Under general sales tax policy, a retailer that sells tangible personal property ("TPP") to a customer is required to collect and remit sales tax on the price paid for the merchandise. Separately, a contractor who purchases and affixes TPP to a customer's home or office is providing a real property improvement, which is not generally subject to sales tax. In these projects, the contractor is deemed to be the final user or consumer of the TPP, which then becomes incorporated into the real property, so that the contractor is the one liable for paying sales tax. At issue in many states is how to deal with home improvement retailers that purchase their inventories for resale tax-free and that also provide installed home improvements to their customers: Are these installation transactions sales of real property interests, in which the customers owe no sales tax and the contractor-retailer self-assesses sales or use tax on the wholesale cost of the TPP? Or are they retail sales of TPP to customers followed by a separate installation service?

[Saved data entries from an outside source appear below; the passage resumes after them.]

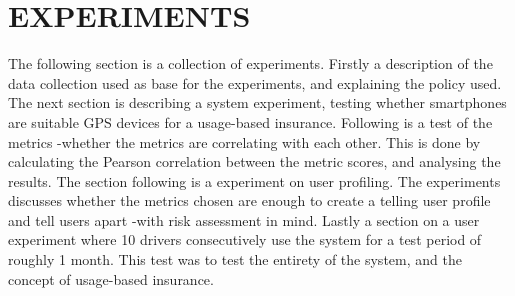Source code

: \section{EXPERIMENTS}\label{sec:experiments}

The following section is a collection of experiments. Firstly a description of the data collection used as base for the experiments, and explaining the policy used. The next section is describing a system experiment, testing whether smartphones are suitable GPS devices for a usage-based insurance. Following is a test of the metrics -whether the metrics are correlating with each other. This is done by calculating the Pearson correlation between the metric scores, and analysing the results. The section following is a experiment on user profiling. The experiments discusses whether the metrics chosen are enough to create a telling user profile and tell users apart -with risk assessment in mind. Lastly a section on a user experiment where 10 drivers consecutively use the system for a test period of roughly 1 month. This test was to test the entirety of the system, and the concept of usage-based insurance.




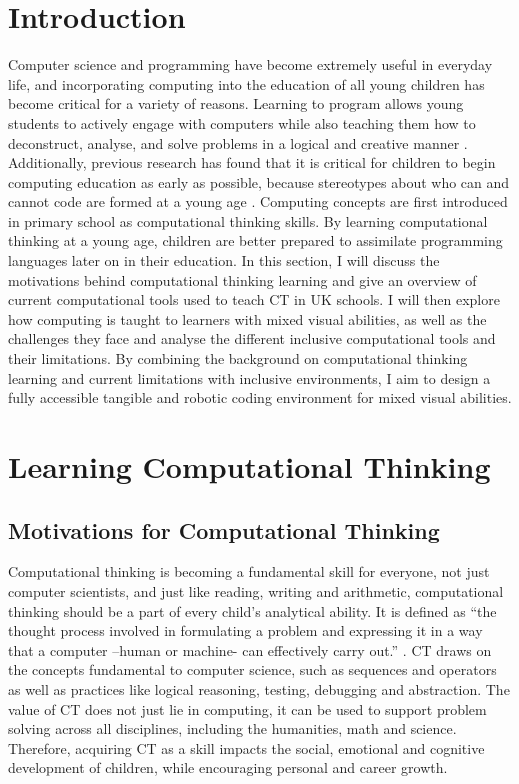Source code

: \documentclass[oneside,%
                    author={Malak Hajji},
                    degree={BSc},
                    title={Designing An Accessible Computational Toolkit For Students},
                  subtitle={With Mixed Visual Abilities}]{dissertation}
\begin{document}
\section{Introduction}

Computer science and programming have become extremely useful in everyday life, and incorporating computing into the education of all young children has become critical for a variety of reasons. Learning to program allows young students to actively engage with computers while also teaching them how to deconstruct, analyse, and solve problems in a logical and creative manner \cite{CB-intro1}.
Additionally, previous research has found that it is critical for children to begin computing education as early as possible, because stereotypes about who can and cannot code are formed at a young age \cite{CB-intro2, CB-intro3}.
Computing concepts are first introduced in primary school as computational thinking skills. By learning computational thinking at a young age, children are better prepared to assimilate programming languages later on in their education. 
In this section, I will discuss the motivations behind computational thinking learning and give an overview of current computational tools used to teach CT in UK schools. I will then explore how computing is taught to learners with mixed visual abilities, as well as the challenges they face and analyse the different inclusive computational tools and their limitations. By combining the background on computational thinking learning and current limitations with  inclusive environments, I aim to design a fully accessible tangible  and robotic coding environment for mixed visual abilities.

\section{Learning Computational Thinking}  
\subsection{Motivations for Computational Thinking}
Computational thinking is becoming a fundamental skill for everyone, not just computer scientists, and just like reading, writing and arithmetic, computational thinking should be a part of every child’s analytical ability. It is defined as “the thought process involved in formulating a problem and expressing it in a way that a computer –human or machine- can effectively carry out.” \cite{CB-CT1}. CT draws on the concepts fundamental to computer science, such as sequences and operators as well as practices like logical reasoning, testing, debugging and abstraction. The value of CT does not just lie in computing, it can be used to support problem solving across all disciplines, including the humanities, math and science. Therefore, acquiring CT as a skill impacts the social, emotional and cognitive development of children, while encouraging personal and career growth.
\end{document}
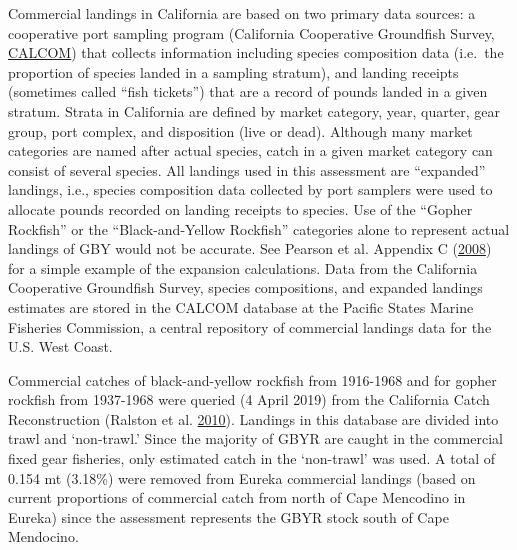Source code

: \documentclass[12pt,]{article}
\begin{document}
Commercial landings in California are based on two primary data sources:
a cooperative port sampling program (California Cooperative Groundfish
Survey, \href{https://calcom.psmfc.org/}{CALCOM}) that collects
information including species composition data (i.e.~the proportion of
species landed in a sampling stratum), and landing receipts (sometimes
called ``fish tickets'') that are a record of pounds landed in a given
stratum. Strata in California are defined by market category, year,
quarter, gear group, port complex, and disposition (live or dead).
Although many market categories are named after actual species, catch in
a given market category can consist of several species. All landings
used in this assessment are ``expanded'' landings, i.e., species
composition data collected by port samplers were used to allocate pounds
recorded on landing receipts to species. Use of the ``Gopher Rockfish''
or the ``Black-and-Yellow Rockfish'' categories alone to represent
actual landings of GBY would not be accurate. See Pearson et al.
Appendix C (\protect\hyperlink{ref-Pearson2008}{2008}) for a simple
example of the expansion calculations. Data from the California
Cooperative Groundfish Survey, species compositions, and expanded
landings estimates are stored in the CALCOM database at the Pacific
States Marine Fisheries Commission, a central repository of commercial
landings data for the U.S. West Coast.

Commercial catches of black-and-yellow rockfish from 1916-1968 and for
gopher rockfish from 1937-1968 were queried (4 April 2019) from the
California Catch Reconstruction (Ralston et al.
\protect\hyperlink{ref-Ralston2010}{2010}). Landings in this database
are divided into trawl and `non-trawl.' Since the majority of GBYR are
caught in the commercial fixed gear fisheries, only estimated catch in
the `non-trawl' was used. A total of 0.154 mt (3.18\%) were removed from
Eureka commercial landings (based on current proportions of commercial
catch from north of Cape Mencodino in Eureka) since the assessment
represents the GBYR stock south of Cape Mendocino.
\end{document}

On June 4, 2015, the Indiana Supreme Court left intact a landmark ruling from the Indiana Tax Court finding that Lowe's Home Centers, LLC, a national home improvement retailer, properly self-assessed and remitted use tax on materials it used in performing home improvement contracting work for customers in Indiana. Lowe's contended that when it was performing under an installation contract with a customer, it was not selling TPP but instead selling real property improvements, which are not subject to sales tax. And as the contractor, Lowe's—not its customer—was the final user and consumer of the TPP affixed to the customer's home. It therefore remitted use tax on the wholesale cost of construction materials it pulled from its inventory.

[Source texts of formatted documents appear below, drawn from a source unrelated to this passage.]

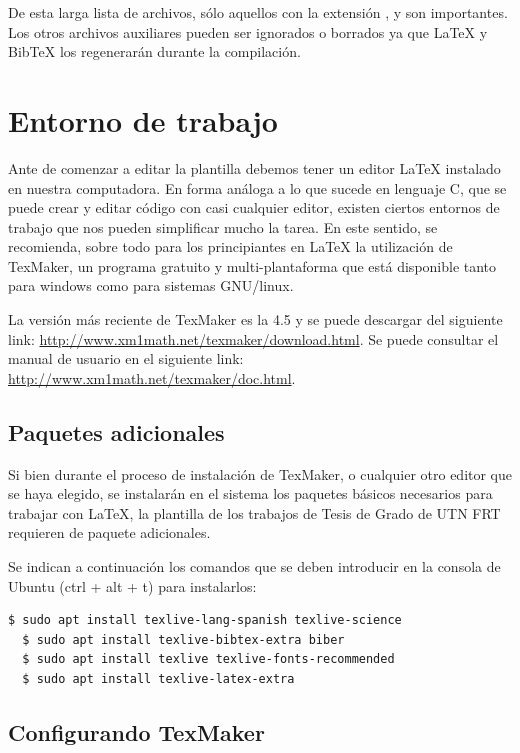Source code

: De esta larga lista de archivos, sólo aquellos con la extensión ,  y  son importantes.  Los otros archivos auxiliares pueden ser ignorados o borrados ya que \LaTeX{} y BibTeX los regenerarán durante la compilación.


\section{Entorno de trabajo}

Ante de comenzar a editar la plantilla debemos tener un editor \LaTeX{} instalado en nuestra computadora.  En forma análoga a lo que sucede en lenguaje C, que se puede crear y editar código con casi cualquier editor, existen ciertos entornos de trabajo que nos pueden simplificar mucho la tarea.  En este sentido, se recomienda, sobre todo para los principiantes en \LaTeX{} la utilización de TexMaker, un programa gratuito y multi-plantaforma que está disponible tanto para windows como para sistemas GNU/linux.

La versión más reciente de TexMaker es la 4.5 y se puede descargar del siguiente link: \url{http://www.xm1math.net/texmaker/download.html}. Se puede consultar el manual de usuario en el siguiente link: \url{http://www.xm1math.net/texmaker/doc.html}.
 

\subsection{Paquetes adicionales}

Si bien durante el proceso de instalación de TexMaker, o cualquier otro editor que se haya elegido, se instalarán en el sistema los paquetes básicos necesarios para trabajar con \LaTeX{}, la plantilla de los trabajos de Tesis de Grado de UTN FRT requieren de paquete adicionales.

Se indican a continuación los comandos que se deben introducir en la consola de Ubuntu (ctrl + alt + t) para instalarlos:

\begin{lstlisting}[language=bash]
  $ sudo apt install texlive-lang-spanish texlive-science 
  $ sudo apt install texlive-bibtex-extra biber
  $ sudo apt install texlive texlive-fonts-recommended
  $ sudo apt install texlive-latex-extra
\end{lstlisting}


\subsection{Configurando TexMaker}
\label{subsec:configurando}



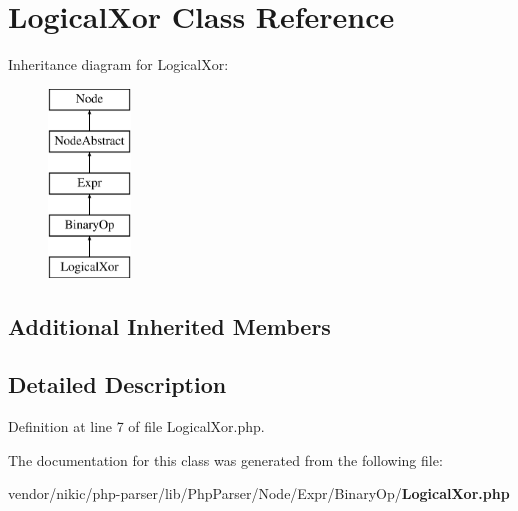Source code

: \section{Logical\+Xor Class Reference}
\label{class_php_parser_1_1_node_1_1_expr_1_1_binary_op_1_1_logical_xor}
Inheritance diagram for Logical\+Xor\+:\begin{figure}[H]
\begin{center}
\leavevmode
\includegraphics[height=5.000000cm]{class_php_parser_1_1_node_1_1_expr_1_1_binary_op_1_1_logical_xor}
\end{center}
\end{figure}
\subsection*{Additional Inherited Members}


\subsection{Detailed Description}


Definition at line 7 of file Logical\+Xor.\+php.



The documentation for this class was generated from the following file\+:\begin{DoxyCompactItemize}
\item 
vendor/nikic/php-\/parser/lib/\+Php\+Parser/\+Node/\+Expr/\+Binary\+Op/{\bf Logical\+Xor.\+php}\end{DoxyCompactItemize}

The Indiana Department of Revenue disagreed and insisted that, in such transactions, Lowe's was selling TPP to its customers at retail, followed by a separate installation of the customers' items. According to the Department, Lowe's should have been collecting and remitting sales tax on the retail prices of the construction materials listed in the installation contracts. The Department assessed Lowe's for additional taxes, interest, and penalties, and Lowe's appealed.

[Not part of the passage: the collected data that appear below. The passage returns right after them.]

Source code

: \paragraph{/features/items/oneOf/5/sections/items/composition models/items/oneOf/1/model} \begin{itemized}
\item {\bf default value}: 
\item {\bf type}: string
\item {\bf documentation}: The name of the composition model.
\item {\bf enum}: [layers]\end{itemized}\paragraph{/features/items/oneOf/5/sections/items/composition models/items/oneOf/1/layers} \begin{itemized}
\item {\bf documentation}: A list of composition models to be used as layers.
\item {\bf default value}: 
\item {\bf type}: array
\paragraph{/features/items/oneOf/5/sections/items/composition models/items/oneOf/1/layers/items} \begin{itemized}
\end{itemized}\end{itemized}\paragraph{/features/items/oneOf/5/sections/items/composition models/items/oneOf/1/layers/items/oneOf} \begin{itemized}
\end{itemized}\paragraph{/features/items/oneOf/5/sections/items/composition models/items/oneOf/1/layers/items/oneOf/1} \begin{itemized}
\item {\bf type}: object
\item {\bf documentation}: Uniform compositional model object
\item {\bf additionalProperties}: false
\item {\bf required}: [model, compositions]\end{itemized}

In a December 19, 2014, summary judgment order, the Indiana Tax Court rejected the Department's position. In addition, the tax court's order invalidated a distinction in the Department's tax regulations saying that a customer owes sales tax on construction materials supplied under a time and material contract but a contractor must self-assess and remit use tax on materials used in a lump sum contract. That discrepancy is not based in law, the court said.
"The department has created an artificial distinction between time and material contracts and lump sum contracts in its regulations to convert a contractor's use tax liability under [Indiana law] into a sales tax liability on the materials' higher retail price," Indiana Tax Court Judge Martha Wentworth said in the order. "Because [the law] does not impose use tax liability contingent upon the type of contract a contractor uses, that distinction as contained in [the regulations] is invalid."
The case has national implications for retailers who also provide contracting services. Similar disputes are being litigated in states throughout the country.